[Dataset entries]
====

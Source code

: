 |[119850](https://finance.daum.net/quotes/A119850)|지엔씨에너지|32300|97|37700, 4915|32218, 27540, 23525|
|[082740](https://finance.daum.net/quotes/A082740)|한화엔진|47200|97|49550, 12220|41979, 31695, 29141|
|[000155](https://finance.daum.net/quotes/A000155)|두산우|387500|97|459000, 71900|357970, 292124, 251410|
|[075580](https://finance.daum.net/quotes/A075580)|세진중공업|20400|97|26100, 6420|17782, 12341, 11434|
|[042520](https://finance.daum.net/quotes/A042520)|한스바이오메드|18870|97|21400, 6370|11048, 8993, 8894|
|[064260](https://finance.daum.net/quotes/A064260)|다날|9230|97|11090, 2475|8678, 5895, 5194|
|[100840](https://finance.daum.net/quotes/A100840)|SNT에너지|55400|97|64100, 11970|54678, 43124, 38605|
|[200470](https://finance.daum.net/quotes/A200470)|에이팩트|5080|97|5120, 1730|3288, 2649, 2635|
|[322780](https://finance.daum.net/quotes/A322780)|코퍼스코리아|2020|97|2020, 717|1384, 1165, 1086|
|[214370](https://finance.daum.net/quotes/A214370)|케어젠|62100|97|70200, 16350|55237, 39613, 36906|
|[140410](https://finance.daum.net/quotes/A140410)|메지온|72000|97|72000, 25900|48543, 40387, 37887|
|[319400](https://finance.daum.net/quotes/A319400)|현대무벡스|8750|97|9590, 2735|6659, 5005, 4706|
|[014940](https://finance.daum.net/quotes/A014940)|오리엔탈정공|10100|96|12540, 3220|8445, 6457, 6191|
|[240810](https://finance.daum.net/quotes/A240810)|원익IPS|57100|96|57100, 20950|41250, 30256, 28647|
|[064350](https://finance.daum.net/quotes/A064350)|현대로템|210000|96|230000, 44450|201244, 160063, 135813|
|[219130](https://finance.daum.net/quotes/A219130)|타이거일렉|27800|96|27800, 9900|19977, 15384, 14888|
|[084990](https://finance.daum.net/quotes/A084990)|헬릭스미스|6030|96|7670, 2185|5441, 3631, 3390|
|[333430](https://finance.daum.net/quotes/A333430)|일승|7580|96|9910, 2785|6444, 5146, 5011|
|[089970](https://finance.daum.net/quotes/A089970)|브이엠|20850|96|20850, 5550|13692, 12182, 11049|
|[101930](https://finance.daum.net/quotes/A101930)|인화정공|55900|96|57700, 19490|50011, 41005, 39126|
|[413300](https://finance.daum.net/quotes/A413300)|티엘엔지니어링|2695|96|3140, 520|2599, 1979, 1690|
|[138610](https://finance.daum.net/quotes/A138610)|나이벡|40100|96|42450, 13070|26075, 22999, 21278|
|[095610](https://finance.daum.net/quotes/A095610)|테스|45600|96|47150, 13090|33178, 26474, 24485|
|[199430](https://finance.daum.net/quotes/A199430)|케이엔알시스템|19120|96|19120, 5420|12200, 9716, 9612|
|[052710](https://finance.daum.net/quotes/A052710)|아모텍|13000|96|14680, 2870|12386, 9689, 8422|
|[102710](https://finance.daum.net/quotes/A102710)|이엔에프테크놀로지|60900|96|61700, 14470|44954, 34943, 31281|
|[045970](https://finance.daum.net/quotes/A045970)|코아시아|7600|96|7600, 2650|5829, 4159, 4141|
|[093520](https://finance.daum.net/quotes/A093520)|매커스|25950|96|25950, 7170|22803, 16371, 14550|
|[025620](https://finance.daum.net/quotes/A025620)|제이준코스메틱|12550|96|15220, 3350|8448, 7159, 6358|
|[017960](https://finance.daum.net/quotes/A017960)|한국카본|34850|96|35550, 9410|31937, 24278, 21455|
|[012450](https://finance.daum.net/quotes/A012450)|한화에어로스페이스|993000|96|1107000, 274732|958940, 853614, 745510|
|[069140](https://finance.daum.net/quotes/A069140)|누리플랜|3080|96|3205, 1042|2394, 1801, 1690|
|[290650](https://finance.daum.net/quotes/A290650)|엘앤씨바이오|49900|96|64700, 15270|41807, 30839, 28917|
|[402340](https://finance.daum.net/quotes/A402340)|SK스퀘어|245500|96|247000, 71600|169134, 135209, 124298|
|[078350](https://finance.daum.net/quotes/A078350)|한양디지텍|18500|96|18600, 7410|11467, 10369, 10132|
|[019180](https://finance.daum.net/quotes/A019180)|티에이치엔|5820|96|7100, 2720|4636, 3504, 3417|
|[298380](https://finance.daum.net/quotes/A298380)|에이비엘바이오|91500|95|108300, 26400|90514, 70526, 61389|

====

Out of the data above, give again only the lines starting at the one holding "9410|31937, 24278, 21455|" and ending at the one holding "7410|11467, 10369, 10132|", unchanged.

■ ANSWER TO THIS TASK
|[017960](https://finance.daum.net/quotes/A017960)|한국카본|34850|96|35550, 9410|31937, 24278, 21455|
|[012450](https://finance.daum.net/quotes/A012450)|한화에어로스페이스|993000|96|1107000, 274732|958940, 853614, 745510|
|[069140](https://finance.daum.net/quotes/A069140)|누리플랜|3080|96|3205, 1042|2394, 1801, 1690|
|[290650](https://finance.daum.net/quotes/A290650)|엘앤씨바이오|49900|96|64700, 15270|41807, 30839, 28917|
|[402340](https://finance.daum.net/quotes/A402340)|SK스퀘어|245500|96|247000, 71600|169134, 135209, 124298|
|[078350](https://finance.daum.net/quotes/A078350)|한양디지텍|18500|96|18600, 7410|11467, 10369, 10132|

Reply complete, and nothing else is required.